Les civils qui y sont encore plusieurs dizaines de milliers, sont les
premières victimes de ce conflit. Plusieurs dizaines d’entre eux sont
morts dans des bombardements il y a plus de dix jours, ensevelis sous
les décombres de leurs maisons.
Pour Mgr Louis Sako, le patriarche chaldéen, ces paroles du Pape sont «un cri d’un prophète qui condamne le mal et appelle à la paix et au respect de la vie et des hommes». Évoquant la situation à Mossoul, et tout particulièrement à Mossoul ouest, le patriarche reconnait que «c’est une véritable tragédie». «Les gens sont obligés de rester dans leurs maisons parce que les djihadistes ne les ont pas laissés sortir»
explique-t-il. Il précise que la vieille ville, centre de la partie
occidentale de la métropole du nord de l’Irak, est constituée de maisons
étroites, toutes collées les unes aux autres, construites en des
matériaux fragiles qui ne résistent pas aux bombardements et amplifient
le nombre de victimes.
Retour dans la plaine de Ninive
Dans les localités et les villes déjà libérées par les forces
irakiennes ou kurdes depuis le lancement de la contre-offensive contre
l’EI, l’année dernière, les chrétiens, qui y vivaient avant la guerre,
reviennent timidement.
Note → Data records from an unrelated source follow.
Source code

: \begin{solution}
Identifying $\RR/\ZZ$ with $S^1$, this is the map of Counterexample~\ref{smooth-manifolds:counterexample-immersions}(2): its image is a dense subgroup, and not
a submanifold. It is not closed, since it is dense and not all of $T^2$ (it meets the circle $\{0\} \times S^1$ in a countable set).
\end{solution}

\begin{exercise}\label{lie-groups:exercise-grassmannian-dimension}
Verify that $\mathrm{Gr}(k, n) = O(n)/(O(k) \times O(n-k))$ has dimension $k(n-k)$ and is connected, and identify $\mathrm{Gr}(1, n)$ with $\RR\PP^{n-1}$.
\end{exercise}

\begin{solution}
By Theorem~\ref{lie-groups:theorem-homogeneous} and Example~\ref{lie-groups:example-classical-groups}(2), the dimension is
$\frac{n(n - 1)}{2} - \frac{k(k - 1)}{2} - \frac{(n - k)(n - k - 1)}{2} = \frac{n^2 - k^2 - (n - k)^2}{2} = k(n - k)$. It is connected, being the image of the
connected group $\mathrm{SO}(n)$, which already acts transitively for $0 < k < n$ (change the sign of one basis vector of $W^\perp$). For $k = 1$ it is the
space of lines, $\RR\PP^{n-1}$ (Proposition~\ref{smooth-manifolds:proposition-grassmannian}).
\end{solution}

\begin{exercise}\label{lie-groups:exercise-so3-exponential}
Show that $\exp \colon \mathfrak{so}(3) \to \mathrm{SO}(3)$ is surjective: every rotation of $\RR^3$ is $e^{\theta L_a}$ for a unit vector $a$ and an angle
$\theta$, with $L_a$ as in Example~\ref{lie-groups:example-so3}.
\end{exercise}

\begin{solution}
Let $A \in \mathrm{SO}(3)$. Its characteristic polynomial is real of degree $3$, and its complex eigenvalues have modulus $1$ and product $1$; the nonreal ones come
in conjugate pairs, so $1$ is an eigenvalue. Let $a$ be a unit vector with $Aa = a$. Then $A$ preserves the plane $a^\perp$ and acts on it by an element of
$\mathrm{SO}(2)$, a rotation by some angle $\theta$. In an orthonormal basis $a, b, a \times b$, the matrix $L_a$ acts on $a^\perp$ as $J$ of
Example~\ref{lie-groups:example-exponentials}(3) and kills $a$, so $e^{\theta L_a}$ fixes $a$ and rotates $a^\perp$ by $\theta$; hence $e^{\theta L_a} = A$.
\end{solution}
Pour le moment, les familles qui ont trouvé
refuge au Kurdistan, attendent l’été et la fin de l’école pour se
réinstaller. Celles qui ont décidé de rentrer tout de suite, n’ont que
peu de moyens matériels. Les aides sont minimes même si l’Église
chaldéenne essaie de les soutenir comme elle le peut.
Interrogé par le service français de Radio Vatican en marge de son
déplacement actuel en France, Mgr Sako reconnait que l’État irakien ne
les oublie pas mais il regrette que les bonnes paroles ne soient pas
suivies d’effets. «On veut des actions, s’exclame-t-il, pas des discours qui ne coûtent pas chers». Mais l’heure pour le moment est à la guerre, pas à la reconstruction. «On comprend que l’Irak n’a pas d’argent. Tout l’argent va à l’armée irakienne», explique-t-il.
Changement de mentalité
Malgré la poursuite de la guerre et les querelles entre les
différentes communautés irakiennes dans certaines zones libérées, Mgr
Sako demeure optimiste. «Il y a un changement», se réjouit-il. «Les musulmans sentent qu’il faut changer». «Je crois qu’ils se rendent compte de l’importance des chrétiens ici».
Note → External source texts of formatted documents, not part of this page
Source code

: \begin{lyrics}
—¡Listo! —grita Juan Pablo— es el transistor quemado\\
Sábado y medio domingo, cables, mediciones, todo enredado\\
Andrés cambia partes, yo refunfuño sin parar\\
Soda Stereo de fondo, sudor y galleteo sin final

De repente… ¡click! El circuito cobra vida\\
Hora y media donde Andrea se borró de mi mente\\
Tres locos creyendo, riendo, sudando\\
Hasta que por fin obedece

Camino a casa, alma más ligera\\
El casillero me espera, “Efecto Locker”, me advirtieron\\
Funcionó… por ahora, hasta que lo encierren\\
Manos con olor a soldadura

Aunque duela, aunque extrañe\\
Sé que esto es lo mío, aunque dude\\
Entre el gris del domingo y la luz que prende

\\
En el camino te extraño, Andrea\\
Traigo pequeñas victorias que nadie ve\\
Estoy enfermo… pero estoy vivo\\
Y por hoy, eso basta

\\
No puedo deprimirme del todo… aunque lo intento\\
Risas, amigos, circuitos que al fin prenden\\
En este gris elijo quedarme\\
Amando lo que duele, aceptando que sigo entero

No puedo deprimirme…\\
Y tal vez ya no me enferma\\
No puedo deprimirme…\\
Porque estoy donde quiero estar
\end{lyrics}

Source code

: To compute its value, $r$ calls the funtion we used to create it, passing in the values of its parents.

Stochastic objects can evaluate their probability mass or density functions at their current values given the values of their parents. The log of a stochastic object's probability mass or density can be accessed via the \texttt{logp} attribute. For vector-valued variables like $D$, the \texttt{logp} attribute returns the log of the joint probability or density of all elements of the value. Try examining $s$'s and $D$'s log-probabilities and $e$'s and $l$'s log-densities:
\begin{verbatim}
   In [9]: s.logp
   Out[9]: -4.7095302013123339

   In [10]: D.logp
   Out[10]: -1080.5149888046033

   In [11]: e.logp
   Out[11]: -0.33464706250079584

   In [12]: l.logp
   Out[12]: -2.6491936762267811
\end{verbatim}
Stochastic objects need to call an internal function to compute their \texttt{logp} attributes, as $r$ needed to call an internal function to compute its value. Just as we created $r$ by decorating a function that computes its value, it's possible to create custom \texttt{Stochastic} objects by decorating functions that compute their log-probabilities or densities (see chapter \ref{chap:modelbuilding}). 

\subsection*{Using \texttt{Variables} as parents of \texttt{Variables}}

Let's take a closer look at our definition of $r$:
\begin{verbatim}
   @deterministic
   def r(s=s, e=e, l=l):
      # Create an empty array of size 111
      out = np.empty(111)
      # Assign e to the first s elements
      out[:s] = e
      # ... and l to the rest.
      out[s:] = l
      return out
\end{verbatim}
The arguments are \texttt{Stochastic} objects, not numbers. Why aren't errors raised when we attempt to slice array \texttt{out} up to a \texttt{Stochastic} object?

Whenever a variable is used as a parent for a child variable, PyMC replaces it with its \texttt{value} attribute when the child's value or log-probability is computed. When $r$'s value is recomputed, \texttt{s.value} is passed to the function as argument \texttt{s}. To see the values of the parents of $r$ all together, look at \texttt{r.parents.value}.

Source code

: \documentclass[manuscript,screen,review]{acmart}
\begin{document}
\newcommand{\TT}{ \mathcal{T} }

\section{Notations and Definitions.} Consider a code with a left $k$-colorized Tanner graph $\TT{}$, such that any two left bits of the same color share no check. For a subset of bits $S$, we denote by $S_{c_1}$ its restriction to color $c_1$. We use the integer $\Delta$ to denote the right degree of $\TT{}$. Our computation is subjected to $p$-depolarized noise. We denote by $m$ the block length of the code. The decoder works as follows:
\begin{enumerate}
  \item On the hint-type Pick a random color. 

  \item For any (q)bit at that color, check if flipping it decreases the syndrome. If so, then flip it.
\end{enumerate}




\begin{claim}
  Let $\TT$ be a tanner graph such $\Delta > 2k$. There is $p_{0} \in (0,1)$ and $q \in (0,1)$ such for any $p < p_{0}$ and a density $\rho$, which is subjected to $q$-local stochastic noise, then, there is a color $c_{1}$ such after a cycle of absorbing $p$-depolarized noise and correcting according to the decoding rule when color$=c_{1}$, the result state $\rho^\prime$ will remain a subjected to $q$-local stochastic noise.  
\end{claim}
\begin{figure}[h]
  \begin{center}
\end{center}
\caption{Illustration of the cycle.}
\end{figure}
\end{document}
Il s’est rendu récemment au Caire à l’université Al-Azhar pour une
conférence sur les libertés religieuses, la nature civile de l’État, la
citoyenneté et le respect de la diversité. Des représentants politiques
et des différents cultes ont pu débattre sur tous ces thèmes.
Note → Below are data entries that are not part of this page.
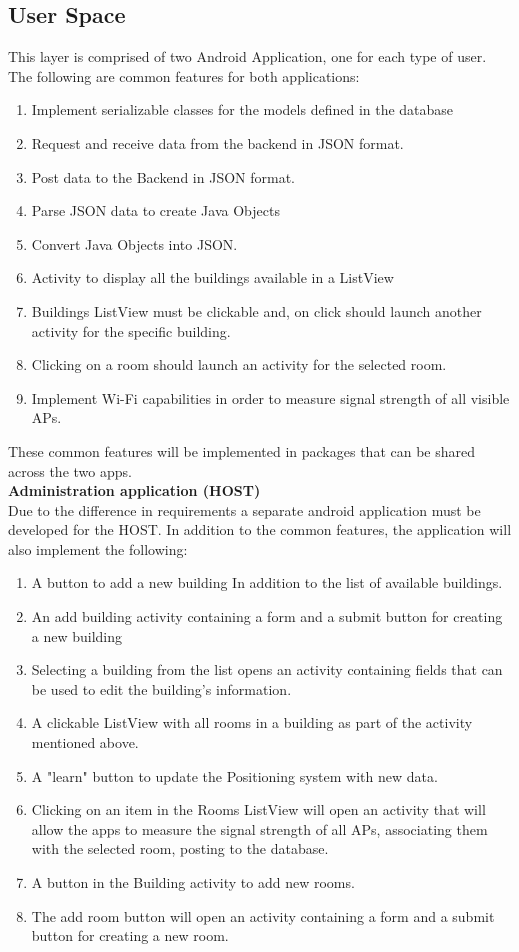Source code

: \subsection{User Space}
This layer is comprised of two Android Application, one for each type of user.
\\
The following are common features for both applications:
\begin{enumerate}
\item Implement serializable classes for the models defined in the database
\item Request and receive data from the backend in JSON format.
\item Post data to the Backend in JSON format.
\item Parse JSON data to create Java Objects
\item Convert Java Objects into JSON.
\item Activity to display all the buildings available in a ListView
\item Buildings ListView must be clickable and, on click should launch another activity for the specific building.
\item Clicking on a room should launch an activity for the selected room.
\item Implement Wi-Fi capabilities in order to measure signal strength of all visible APs.
\end{enumerate}
These common features will be implemented in packages that can be shared across the two apps.
\\
\textbf{Administration application (HOST)}
\\
Due to the difference in requirements a separate android application must be developed for the HOST. In addition to the common features, the application will also implement the following:
\begin{enumerate}
\item A button to add a new building In addition to the list of available buildings.
\item An add building activity containing a form and a submit button for creating a new building
\item Selecting a building from the list opens an activity containing fields that can be used to edit the building’s information.
\item A clickable ListView with all rooms in a building as part of the activity mentioned above.
\item A "learn" button to update the Positioning system with new data.
\item Clicking on an item in the Rooms ListView will open an activity that will allow the apps to measure the signal strength of all APs, associating them with the selected room, posting to the database.
\item A button in the Building activity to add new rooms.
\item The add room button will open an activity containing a form and a submit button for creating a new room.
\end{enumerate}

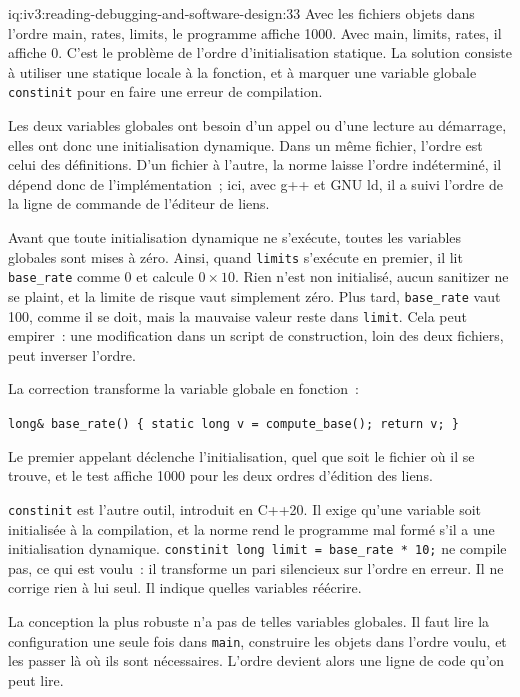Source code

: \begin{solution}{iq:iv3:reading-debugging-and-software-design:33}
Avec les fichiers objets dans l'ordre main, rates, limits, le programme affiche 1000. Avec main, limits, rates, il affiche 0. C'est le problème de l'ordre d'initialisation statique. La solution consiste à utiliser une statique locale à la fonction, et à marquer une variable globale \texttt{constinit} pour en faire une erreur de compilation.

Les deux variables globales ont besoin d'un appel ou d'une lecture au démarrage, elles ont donc une initialisation dynamique. Dans un même fichier, l'ordre est celui des définitions. D'un fichier à l'autre, la norme laisse l'ordre indéterminé, il dépend donc de l'implémentation~; ici, avec g++ et GNU ld, il a suivi l'ordre de la ligne de commande de l'éditeur de liens.

Avant que toute initialisation dynamique ne s'exécute, toutes les variables globales sont mises à zéro. Ainsi, quand \texttt{limits} s'exécute en premier, il lit \texttt{base\_rate} comme 0 et calcule $0 \times 10$. Rien n'est non initialisé, aucun sanitizer ne se plaint, et la limite de risque vaut simplement zéro. Plus tard, \texttt{base\_rate} vaut 100, comme il se doit, mais la mauvaise valeur reste dans \texttt{limit}. Cela peut empirer~: une modification dans un script de construction, loin des deux fichiers, peut inverser l'ordre.

La correction transforme la variable globale en fonction~:

\texttt{long\& base\_rate() \{ static long v = compute\_base(); return v; \}}

Le premier appelant déclenche l'initialisation, quel que soit le fichier où il se trouve, et le test affiche 1000 pour les deux ordres d'édition des liens.

\texttt{constinit} est l'autre outil, introduit en C++20. Il exige qu'une variable soit initialisée à la compilation, et la norme rend le programme mal formé s'il a une initialisation dynamique. \texttt{constinit long limit = base\_rate * 10;} ne compile pas, ce qui est voulu~: il transforme un pari silencieux sur l'ordre en erreur. Il ne corrige rien à lui seul. Il indique quelles variables réécrire.

La conception la plus robuste n'a pas de telles variables globales. Il faut lire la configuration une seule fois dans \texttt{main}, construire les objets dans l'ordre voulu, et les passer là où ils sont nécessaires. L'ordre devient alors une ligne de code qu'on peut lire.


\end{solution}

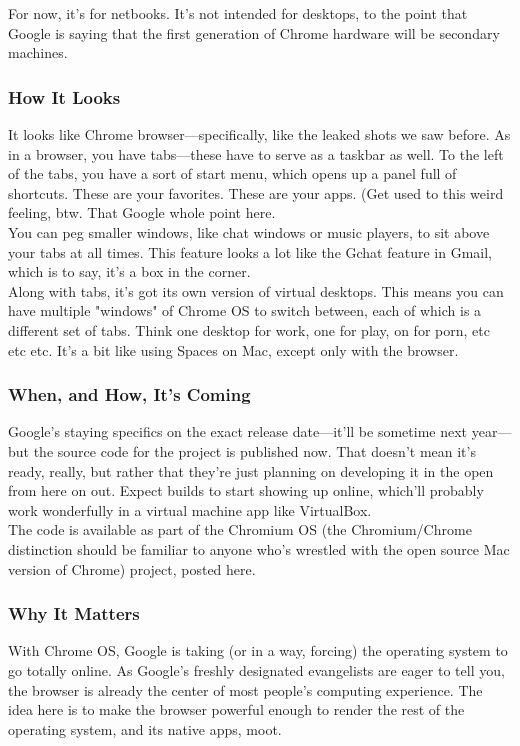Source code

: \documentclass{article}
\begin{document}
	  For now, it's for netbooks. It's not intended for desktops, to the point that Google is saying that the first generation of Chrome hardware will be secondary machines.\\

	 \subsubsection{How It Looks}
	  It looks like Chrome browser—specifically, like the leaked shots we saw before. As in a browser, you have tabs—these have to serve as a taskbar as well. To the left of the tabs, you have a sort of start menu, which opens up a panel full of shortcuts. These are your favorites. These are your apps. (Get used to this weird feeling, btw. That Google whole point here.\\

			  You can peg smaller windows, like chat windows or music players, to sit above your tabs at all times. This feature looks a lot like the Gchat feature in Gmail, which is to say, it's a box in the corner.\\

			  Along with tabs, it's got its own version of virtual desktops. This means you can have multiple "windows" of Chrome OS to switch between, each of which is a different set of tabs. Think one desktop for work, one for play, on for porn, etc etc etc. It's a bit like using Spaces on Mac, except only with the browser.\\

			 \subsubsection{When, and How, It's Coming}
			  Google's staying specifics on the exact release date—it'll be sometime next year—but the source code for the project is published now. That doesn't mean it's ready, really, but rather that they're just planning on developing it in the open from here on out. Expect builds to start showing up online, which'll probably work wonderfully in a virtual machine app like VirtualBox.\\

			  The code is available as part of the Chromium OS (the Chromium/Chrome distinction should be familiar to anyone who's wrestled with the open source Mac version of Chrome) project, posted here.\\

			 \subsubsection{Why It Matters}
			  With Chrome OS, Google is taking (or in a way, forcing) the operating system to go totally online. As Google's freshly designated evangelists are eager to tell you, the browser is already the center of most people's computing experience. The idea here is to make the browser powerful enough to render the rest of the operating system, and its native apps, moot.\\
\end{document}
Pour Mgr Sako, ce qui s’est dit durant ces quelques jours montre que les musulmans du Proche-Orient sont sur la bonne voie. «Il
faut soutenir dans ces pays-là un gouvernement ou un État moderne,
séculaire, et partager la religion de la politique, autrement, il n’y
aura pas d’avenir, il y aura toujours des tensions et des conflits. La
religion c’est une chose personnelle» explique le patriarche. «La société est pour tout le monde», ajoute-t-il, «tous sont des citoyens égaux et il faut respecter cela». Le processus pour déconfessionnaliser les rapports politiques, notamment en Irak, est encore cependant bien long.